There is a distinct difference between a free market system in which "democratic elements" sift through the various energies it produces for the most efficient result - versus - and a participatory system in which the worker loses the initiative to find the most efficient result (for he has a monopoly on the production, and decision making abilities) because frankly: he has a predisposition towards his own creation.
Namely, a factory worker in a free market system has only one consideration: value. In any other system, he has to take the considerations of a myriad of other factors that inevitably reduce the efficiency of the factory by making it - to be blunt - a popularity contest.
There is no "free market" for you to speak of; the mixed nature of the capitalist economy is a permanent reality for that system. Capitalism will naturally have a propensity toward inefficiency because of the sufficiently high equilibrium unemployment rate necessary to maintain internal firm efficiency and ensure effort extraction.

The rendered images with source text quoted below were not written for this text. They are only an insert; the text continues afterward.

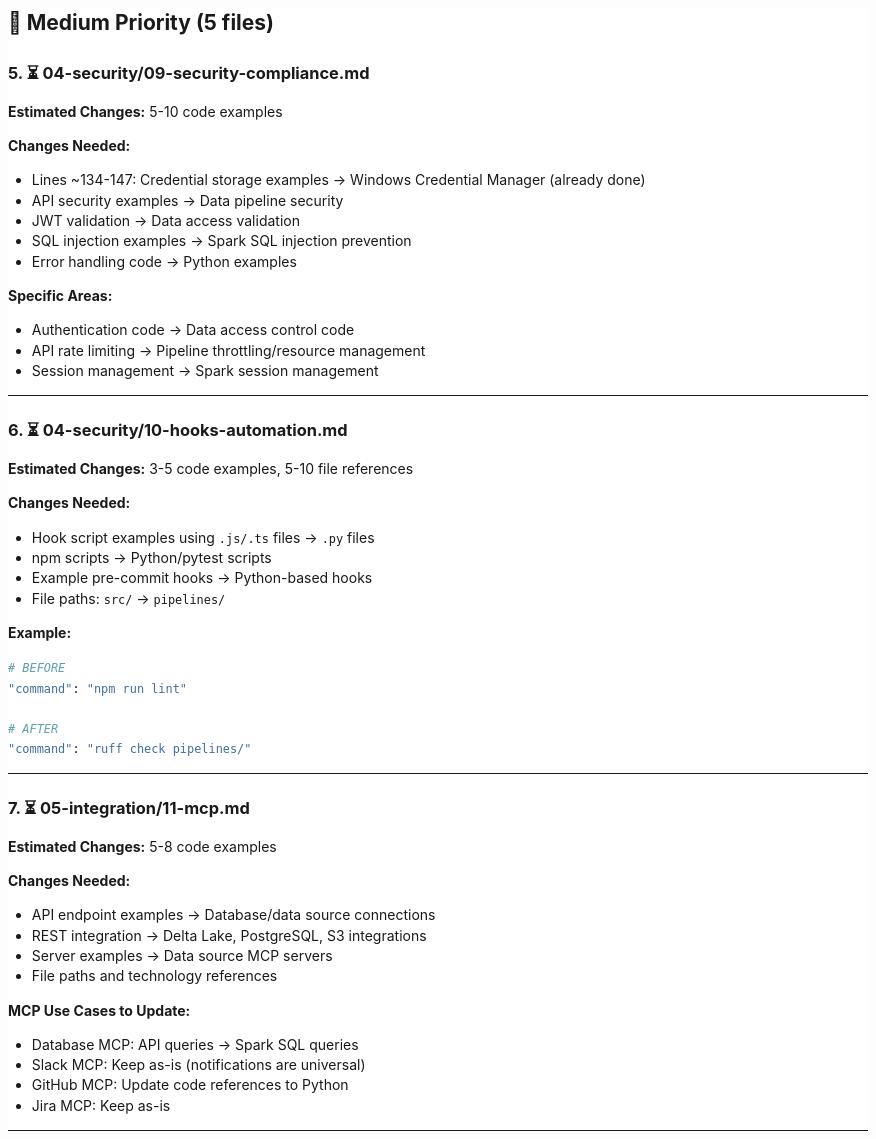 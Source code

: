 
## 🔄 Medium Priority (5 files)

### 5. ⏳ 04-security/09-security-compliance.md
**Estimated Changes:** 5-10 code examples

**Changes Needed:**
- Lines ~134-147: Credential storage examples → Windows Credential Manager (already done)
- API security examples → Data pipeline security
- JWT validation → Data access validation
- SQL injection examples → Spark SQL injection prevention
- Error handling code → Python examples

**Specific Areas:**
- Authentication code → Data access control code
- API rate limiting → Pipeline throttling/resource management
- Session management → Spark session management

---

### 6. ⏳ 04-security/10-hooks-automation.md
**Estimated Changes:** 3-5 code examples, 5-10 file references

**Changes Needed:**
- Hook script examples using `.js/.ts` files → `.py` files
- npm scripts → Python/pytest scripts
- Example pre-commit hooks → Python-based hooks
- File paths: `src/` → `pipelines/`

**Example:**
```bash
# BEFORE
"command": "npm run lint"

# AFTER
"command": "ruff check pipelines/"
```

---

### 7. ⏳ 05-integration/11-mcp.md
**Estimated Changes:** 5-8 code examples

**Changes Needed:**
- API endpoint examples → Database/data source connections
- REST integration → Delta Lake, PostgreSQL, S3 integrations
- Server examples → Data source MCP servers
- File paths and technology references

**MCP Use Cases to Update:**
- Database MCP: API queries → Spark SQL queries
- Slack MCP: Keep as-is (notifications are universal)
- GitHub MCP: Update code references to Python
- Jira MCP: Keep as-is

--- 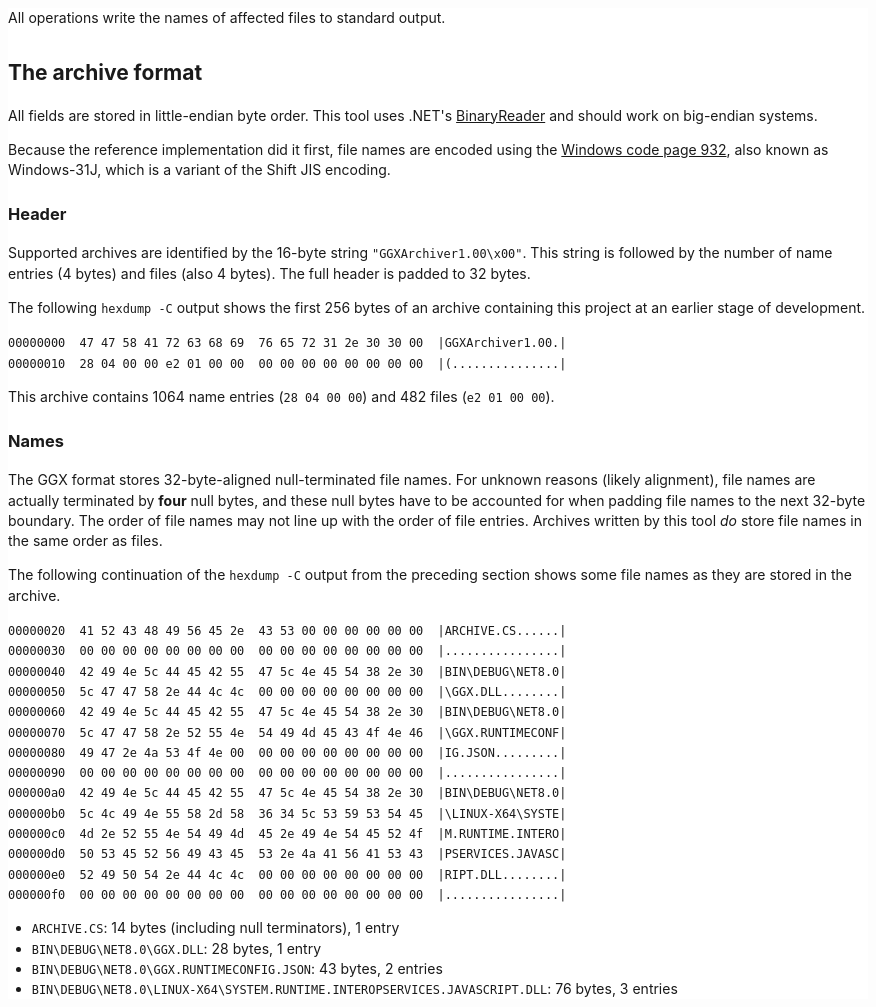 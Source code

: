 All operations write the names of affected files to standard output.

## The archive format

All fields are stored in little-endian byte order. This tool uses .NET's [BinaryReader][BinaryReader] and should work on big-endian systems.

Because the reference implementation did it first, file names are encoded using the [Windows code page 932][CP932], also known as Windows-31J, which is a variant of the Shift JIS encoding.

### Header

Supported archives are identified by the 16-byte string `"GGXArchiver1.00\x00"`.
This string is followed by the number of name entries (4 bytes) and files (also 4 bytes).
The full header is padded to 32 bytes.

The following `hexdump -C` output shows the first 256 bytes of an archive containing this project at an earlier stage of development.

```
00000000  47 47 58 41 72 63 68 69  76 65 72 31 2e 30 30 00  |GGXArchiver1.00.|
00000010  28 04 00 00 e2 01 00 00  00 00 00 00 00 00 00 00  |(...............|
```

This archive contains 1064 name entries (`28 04 00 00`) and 482 files (`e2 01 00 00`).

### Names

The GGX format stores 32-byte-aligned null-terminated file names.
For unknown reasons (likely alignment), file names are actually terminated by **four** null bytes, and these null bytes have to be accounted for when padding file names to the next 32-byte boundary.
The order of file names may not line up with the order of file entries.
Archives written by this tool *do* store file names in the same order as files.

The following continuation of the `hexdump -C` output from the preceding section shows some file names as they are stored in  the archive.

```
00000020  41 52 43 48 49 56 45 2e  43 53 00 00 00 00 00 00  |ARCHIVE.CS......|
00000030  00 00 00 00 00 00 00 00  00 00 00 00 00 00 00 00  |................|
00000040  42 49 4e 5c 44 45 42 55  47 5c 4e 45 54 38 2e 30  |BIN\DEBUG\NET8.0|
00000050  5c 47 47 58 2e 44 4c 4c  00 00 00 00 00 00 00 00  |\GGX.DLL........|
00000060  42 49 4e 5c 44 45 42 55  47 5c 4e 45 54 38 2e 30  |BIN\DEBUG\NET8.0|
00000070  5c 47 47 58 2e 52 55 4e  54 49 4d 45 43 4f 4e 46  |\GGX.RUNTIMECONF|
00000080  49 47 2e 4a 53 4f 4e 00  00 00 00 00 00 00 00 00  |IG.JSON.........|
00000090  00 00 00 00 00 00 00 00  00 00 00 00 00 00 00 00  |................|
000000a0  42 49 4e 5c 44 45 42 55  47 5c 4e 45 54 38 2e 30  |BIN\DEBUG\NET8.0|
000000b0  5c 4c 49 4e 55 58 2d 58  36 34 5c 53 59 53 54 45  |\LINUX-X64\SYSTE|
000000c0  4d 2e 52 55 4e 54 49 4d  45 2e 49 4e 54 45 52 4f  |M.RUNTIME.INTERO|
000000d0  50 53 45 52 56 49 43 45  53 2e 4a 41 56 41 53 43  |PSERVICES.JAVASC|
000000e0  52 49 50 54 2e 44 4c 4c  00 00 00 00 00 00 00 00  |RIPT.DLL........|
000000f0  00 00 00 00 00 00 00 00  00 00 00 00 00 00 00 00  |................|
```

-	`ARCHIVE.CS`: 14 bytes (including null terminators), 1 entry
-	`BIN\DEBUG\NET8.0\GGX.DLL`: 28 bytes, 1 entry
-	`BIN\DEBUG\NET8.0\GGX.RUNTIMECONFIG.JSON`: 43 bytes, 2 entries
-	`BIN\DEBUG\NET8.0\LINUX-X64\SYSTEM.RUNTIME.INTEROPSERVICES.JAVASCRIPT.DLL`: 76 bytes, 3 entries


[Gage]: http://www.pennelynn.com/Documents/CUJ/HTML/94HTML/19940045.HTM
[BinaryReader]: https://learn.microsoft.com/dotnet/api/system.io.binaryreader
[CP932]: https://en.wikipedia.org/wiki/Code_page_932_(Microsoft_Windows)
[DataCrystal]: https://datacrystal.tcrf.net/wiki/Strike_Witches:_Silver_Wing/Notes
[ggx.py]: https://gist.github.com/dakrk/bf6c566939aba80d1817b47e2fc38200#file-ggx-py-L55
[Steam]: https://store.steampowered.com/app/3273980/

Since unemployment is a form of static inefficiency, we're left with a paradoxical state of affairs in that external inefficiency is a necessary condition of internal efficiency in the capitalist economy.
The criticism that full employment is needed, regardless of cost, and a free market doesn't provide - in of itself holds no water. The Free Market shall, and should not, employ people against their will. For if employed - if they are given financial capital for a service (such as voting for the 'right' candidate) - they would undoubtedly produce a more inefficient system that is, in laymen terms, referred to as a "overheating" economic system. In which too many units of currency, or an approximation such as fiat legal tender, is 'chasing' to few goods.
Indeed, to have a medium of unemployment, is not - economically proven - to be bad in of itself. Undoubtedly, unwanted employment; the actual inability to possess any job of any kind, is a poor situation. Yet that sort of position is practically non-existent; most unemployment is voluntary to some degree or another.
For example in a hypothetical situation: you are, for lack of a better term, 'fired' from your job. Yet at any time, if you so desire, work is available simply by accepting lower nominal wage rates. Though many do not do this, thus unemployment. Literally, the best and most efficient use of a useless good. Which is, to be radical, a over educated bum who wants more money then he should get.
This all aside, what is your actual - technical - definition of one unemployed?